Littérature noire
5 Février 2019
Jack Boucher a des ennuis à la pelle. 12 000 dollars qu'il doit remettre à une reine de gang. 30 000 qu'il doit trouver pour conserver la propriété de sa mère adoptive. Et toujours ces névralgies, des migraines XL qui le clouent au sol. La faute à trop de combats clandestins, de coups reçus depuis 20 ans dans les arrière-cours. Comme si cela ne suffisait pas, dans un accident de la route, il perd la précieuse enveloppe de 12 000 dollars. A quarante ans, son cas ne s'améliore pas.
Dans cette même région du Delta du Mississippi, Annette taille la route avec une bande de forains, des repris de justice, des hommes qui fuient quelque chose.
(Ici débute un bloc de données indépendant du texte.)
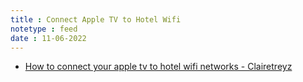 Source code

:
 ```yaml
---
title : Connect Apple TV to Hotel Wifi
notetype : feed
date : 11-06-2022
---
```



- [How to connect your apple tv to hotel wifi networks - Clairetreyz](https://clairetreyz.medium.com/how-to-connect-your-apple-tv-to-hotel-wi-fi-networks-5aa895619e74)
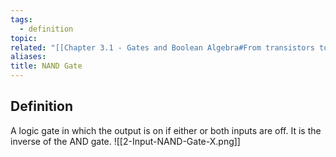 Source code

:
 ```yaml
---
tags:
  - definition
topic: 
related: "[[Chapter 3.1 - Gates and Boolean Algebra#From transistors to gates]]"
aliases:
title: NAND Gate
---
```

## Definition
A logic gate in which the output is on if either or both inputs are off. It is the inverse of the AND gate.
![[2-Input-NAND-Gate-X.png]]
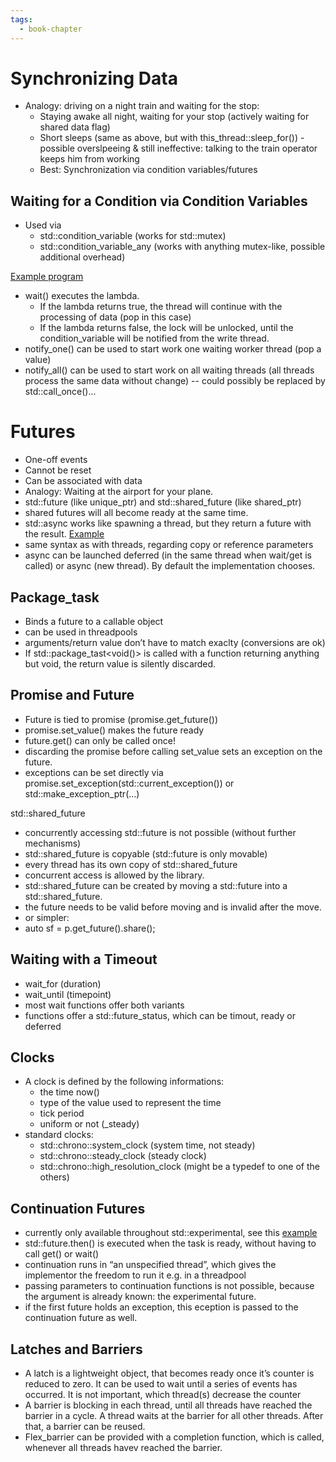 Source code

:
 ```yaml
---
tags:
  - book-chapter
---
```

# Synchronizing Data

- Analogy: driving on a night train and waiting for the stop:
    - Staying awake all night, waiting for your stop (actively waiting for shared data flag)
    - Short sleeps (same as above, but with this_thread::sleep_for()) - possible overslpeeing & still ineffective: talking to the train operator keeps him from working
    - Best: Synchronization via condition variables/futures

## Waiting for a Condition via Condition Variables

- Used via
    - std::condition_variable (works for std::mutex)
    - std::condition_variable_any (works with anything mutex-like, possible additional overhead)

[Example program](https://ideone.com/okWFOJ)

- wait() executes the lambda.
    - If the lambda returns true, the thread will continue with the processing of data (pop in this case)
    - If the lambda returns false, the lock will be unlocked, until the condition_variable will be notified from the write thread.
- notify_one() can be used to start work one waiting worker thread (pop a value)
- notify_all() can be used to start work on all waiting threads (all threads process the same data without change) -- could possibly be replaced by std::call_once()...

# Futures

- One-off events
- Cannot be reset
- Can be associated with data
- Analogy: Waiting at the airport for your plane.
- std::future (like unique_ptr) and std::shared_future (like shared_ptr)
- shared futures will all become ready at the same time.
- std::async works like spawning a thread, but they return a future with the result. [Example](https://ideone.com/trdZ0I)
- same syntax as with threads, regarding copy or reference parameters
- async can be launched deferred (in the same thread when wait/get is called) or async (new thread). By default the implementation chooses.

## Package_task

- Binds a future to a callable object
- can be used in threadpools
- arguments/return value don’t have to match exaclty (conversions are ok)
- If std::package_tast&lt;void()> is called with a function returning anything but void, the return value is silently discarded.

## Promise and Future

- Future is tied to promise (promise.get_future())
- promise.set_value() makes the future ready
- future.get() can only be called once!
- discarding the promise before calling set_value sets an exception on the future.
- exceptions can be set directly via promise.set_exception(std::current_exception()) or std::make_exception_ptr(...)

std::shared_future

- concurrently accessing std::future is not possible (without further mechanisms)
- std::shared_future is copyable (std::future is only movable)
- every thread has its own copy of std::shared_future
- concurrent access is allowed by the library.
- std::shared_future can be created by moving a std::future into a std::shared_future.
- the future needs to be valid before moving and is invalid after the move.
- or simpler:
- auto sf = p.get_future().share();

## Waiting with a Timeout

- wait_for (duration)
- wait_until (timepoint)
- most wait functions offer both variants
- functions offer a std::future_status, which can be timout, ready or deferred

## Clocks

- A clock is defined by the following informations:
    - the time now()
    - type of the value used to represent the time
    - tick period
    - uniform or not (_steady)
- standard clocks:
    - std::chrono::system_clock (system time, not steady)
    - std::chrono::steady_clock (steady clock)
    - std::chrono::high_resolution_clock (might be a typedef to one of the others)

## Continuation Futures

- currently only available throughout std::experimental, see this [example](https://ideone.com/WDbzX7)
- std::future.then() is executed when the task is ready, without having to call get() or wait()
- continuation runs in “an unspecified thread”, which gives the implementor the freedom to run it e.g. in a threadpool
- passing parameters to continuation functions is not possible, because the argument is already known: the experimental future.
- if the first future holds an exception, this eception is passed to the continuation future as well.

## Latches and Barriers

- A latch is a lightweight object, that becomes ready once it’s counter is reduced to zero. It can be used to wait until a series of events has occurred. It is not important, which thread(s) decrease the counter
- A barrier is blocking in each thread, until all threads have reached the barrier in a cycle. A thread waits at the barrier for all other threads. After that, a barrier can be reused.
- Flex_barrier can be provided with a completion function, which is called, whenever all threads havev reached the barrier.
Elle, le corps recouvert de tatouages, a quitté son job de gogo danseuse pour jouer les freaks dans ce cirque ambulant, sous la protection de Baron. Ce sont eux qui tombent sur l'accident de Jack Boucher. Celui-ci a déjà été évacué mais ils récupèrent la fameuse enveloppe de fric... et un cadavre. Franck va devoir composer avec des créanciers hyper violents, Annette avec un argent qui lui brûle les doigts.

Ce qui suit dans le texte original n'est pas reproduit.